Work required
Restate word for word all of the lines below, with each image left out.

Top of Task data

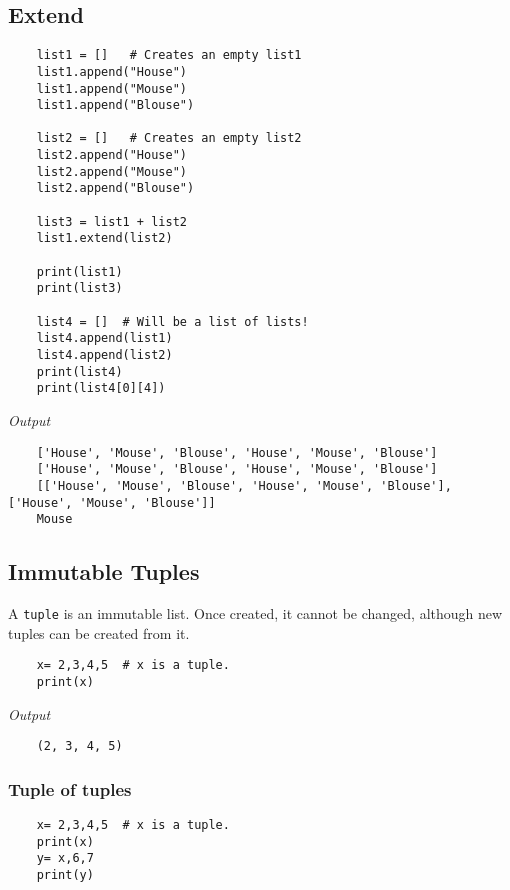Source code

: \documentclass{report}
\begin{document}
	\subsection{Extend}
	\vspace{-15pt}
	\begin{verbatim}
	list1 = []   # Creates an empty list1
	list1.append("House")
	list1.append("Mouse")
	list1.append("Blouse")
	
	list2 = []   # Creates an empty list2
	list2.append("House")
	list2.append("Mouse")
	list2.append("Blouse")
	
	list3 = list1 + list2
	list1.extend(list2)
	
	print(list1)
	print(list3)
	
	list4 = []  # Will be a list of lists!
	list4.append(list1)
	list4.append(list2)
	print(list4)
	print(list4[0][4])
	\end{verbatim}
	\vspace{-10pt}
	
	\textit{Output}
	\vspace{-15pt}
	\begin{verbatim}
	['House', 'Mouse', 'Blouse', 'House', 'Mouse', 'Blouse']
	['House', 'Mouse', 'Blouse', 'House', 'Mouse', 'Blouse']
	[['House', 'Mouse', 'Blouse', 'House', 'Mouse', 'Blouse'], ['House', 'Mouse', 'Blouse']]
	Mouse
	\end{verbatim}
	\vspace{-10pt}
	
	\subsection{Immutable Tuples}
	A \verb|tuple| is an immutable list. Once created, it cannot be changed, although new tuples can be created from it. 
	\vspace{-15pt}
	\begin{verbatim}
	x= 2,3,4,5  # x is a tuple.
	print(x)
	\end{verbatim}
	\vspace{-10pt}
	
	\textit{Output}
	\vspace{-15pt}
	\begin{verbatim}
	(2, 3, 4, 5)
	\end{verbatim}
	\vspace{-10pt}
	
	\subsubsection{Tuple of tuples}
	\vspace{-15pt}
	\begin{verbatim}
	x= 2,3,4,5  # x is a tuple.
	print(x)
	y= x,6,7
	print(y)
	\end{verbatim}
	\vspace{-10pt}
	
\end{document}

Bottom of Task data

Solution to the exercise
Source code

: \documentclass{report}
\begin{document}
	\subsection{Extend}
	\vspace{-15pt}
	\begin{verbatim}
	list1 = []   # Creates an empty list1
	list1.append("House")
	list1.append("Mouse")
	list1.append("Blouse")
	
	list2 = []   # Creates an empty list2
	list2.append("House")
	list2.append("Mouse")
	list2.append("Blouse")
	
	list3 = list1 + list2
	list1.extend(list2)
	
	print(list1)
	print(list3)
	
	list4 = []  # Will be a list of lists!
	list4.append(list1)
	list4.append(list2)
	print(list4)
	print(list4[0][4])
	\end{verbatim}
	\vspace{-10pt}
	
	\textit{Output}
	\vspace{-15pt}
	\begin{verbatim}
	['House', 'Mouse', 'Blouse', 'House', 'Mouse', 'Blouse']
	['House', 'Mouse', 'Blouse', 'House', 'Mouse', 'Blouse']
	[['House', 'Mouse', 'Blouse', 'House', 'Mouse', 'Blouse'], ['House', 'Mouse', 'Blouse']]
	Mouse
	\end{verbatim}
	\vspace{-10pt}
	
	\subsection{Immutable Tuples}
	A \verb|tuple| is an immutable list. Once created, it cannot be changed, although new tuples can be created from it. 
	\vspace{-15pt}
	\begin{verbatim}
	x= 2,3,4,5  # x is a tuple.
	print(x)
	\end{verbatim}
	\vspace{-10pt}
	
	\textit{Output}
	\vspace{-15pt}
	\begin{verbatim}
	(2, 3, 4, 5)
	\end{verbatim}
	\vspace{-10pt}
	
	\subsubsection{Tuple of tuples}
	\vspace{-15pt}
	\begin{verbatim}
	x= 2,3,4,5  # x is a tuple.
	print(x)
	y= x,6,7
	print(y)
	\end{verbatim}
	\vspace{-10pt}
	
\end{document}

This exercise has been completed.